Frequently Asked Questions About Hidradenitis Suppurativa

Being diagnosed with hidradenitis suppurativa (HS) can be overwhelming and lead to many unanswered questions. You may be wondering if your new symptom requires a visit to your doctor. Maybe the thought of paying for your new medicines or treatments leaves you with worry or unease.

In fact, you do not need to be newly diagnosed to have questions about HS. Living with a chronic disease such as HS means learning to manage a new condition that can impact every aspect of your life. It is no wonder why you may have questions about HS along your journey of living with it.

When should I see the doctor about this?

Finding a supportive and nonjudgmental doctor who listens to your questions is important at all stages of your journey. A strong relationship with your doctor is a good starting point to make sure all your questions and concerns about HS are answered.
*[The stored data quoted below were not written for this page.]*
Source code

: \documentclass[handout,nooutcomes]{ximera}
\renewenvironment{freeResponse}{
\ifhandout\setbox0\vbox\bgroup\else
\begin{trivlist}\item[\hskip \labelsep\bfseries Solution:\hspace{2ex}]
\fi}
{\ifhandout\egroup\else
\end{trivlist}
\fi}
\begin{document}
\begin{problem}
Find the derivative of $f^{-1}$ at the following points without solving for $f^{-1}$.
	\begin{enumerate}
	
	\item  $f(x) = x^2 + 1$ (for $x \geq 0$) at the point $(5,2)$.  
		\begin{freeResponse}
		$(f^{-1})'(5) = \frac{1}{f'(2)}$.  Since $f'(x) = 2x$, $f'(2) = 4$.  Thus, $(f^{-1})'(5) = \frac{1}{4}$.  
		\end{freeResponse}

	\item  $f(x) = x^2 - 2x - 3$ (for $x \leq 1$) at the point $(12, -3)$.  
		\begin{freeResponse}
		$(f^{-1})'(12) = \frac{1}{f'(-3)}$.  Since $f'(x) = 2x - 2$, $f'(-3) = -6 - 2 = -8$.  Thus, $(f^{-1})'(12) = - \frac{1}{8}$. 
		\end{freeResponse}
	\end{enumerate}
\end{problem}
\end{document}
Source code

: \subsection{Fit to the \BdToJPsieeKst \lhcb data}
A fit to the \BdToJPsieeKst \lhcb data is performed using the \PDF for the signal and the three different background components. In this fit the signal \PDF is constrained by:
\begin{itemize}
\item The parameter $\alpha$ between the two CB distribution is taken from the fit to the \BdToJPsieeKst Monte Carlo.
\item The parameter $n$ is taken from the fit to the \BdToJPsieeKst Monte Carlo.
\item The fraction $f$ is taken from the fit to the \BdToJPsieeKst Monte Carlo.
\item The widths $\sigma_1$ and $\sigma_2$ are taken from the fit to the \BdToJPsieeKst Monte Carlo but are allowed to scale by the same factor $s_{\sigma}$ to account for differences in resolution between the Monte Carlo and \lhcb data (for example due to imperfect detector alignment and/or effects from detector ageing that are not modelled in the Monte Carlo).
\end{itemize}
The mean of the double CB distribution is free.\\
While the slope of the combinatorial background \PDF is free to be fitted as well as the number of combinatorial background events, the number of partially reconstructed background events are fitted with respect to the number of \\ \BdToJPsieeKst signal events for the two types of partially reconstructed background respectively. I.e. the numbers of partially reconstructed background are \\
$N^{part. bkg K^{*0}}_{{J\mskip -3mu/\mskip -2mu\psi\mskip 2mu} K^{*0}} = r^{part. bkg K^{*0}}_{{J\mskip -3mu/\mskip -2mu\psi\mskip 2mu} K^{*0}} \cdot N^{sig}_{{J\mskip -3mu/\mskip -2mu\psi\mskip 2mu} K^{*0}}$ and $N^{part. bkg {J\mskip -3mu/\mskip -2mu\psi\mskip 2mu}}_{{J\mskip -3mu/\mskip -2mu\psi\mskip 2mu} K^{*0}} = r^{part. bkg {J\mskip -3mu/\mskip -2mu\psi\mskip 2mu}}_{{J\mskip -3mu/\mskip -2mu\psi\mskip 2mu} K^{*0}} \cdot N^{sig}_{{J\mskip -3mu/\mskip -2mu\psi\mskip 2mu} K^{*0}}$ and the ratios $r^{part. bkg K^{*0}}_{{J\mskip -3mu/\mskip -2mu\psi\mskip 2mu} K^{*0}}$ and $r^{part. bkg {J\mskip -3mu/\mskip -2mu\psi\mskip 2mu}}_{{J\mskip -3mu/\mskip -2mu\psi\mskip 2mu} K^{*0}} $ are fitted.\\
The first doctor you will likely see on your path to diagnosis of HS is your family doctor. While this doctor is highly qualified, they will likely not have in-depth training on skin conditions. A dermatologist is a skin specialist with many additional hours training and experience related to issues specific to the skin. Once your family doctor determines you have a skin condition and it is likely HS, they will refer you to see a dermatologist.

Since the symptoms of HS can vary so much from person to person, there is not one answer as to when you should see your doctor. If you are concerned about any sores or painful lesions on your body, be sure to let your doctor know.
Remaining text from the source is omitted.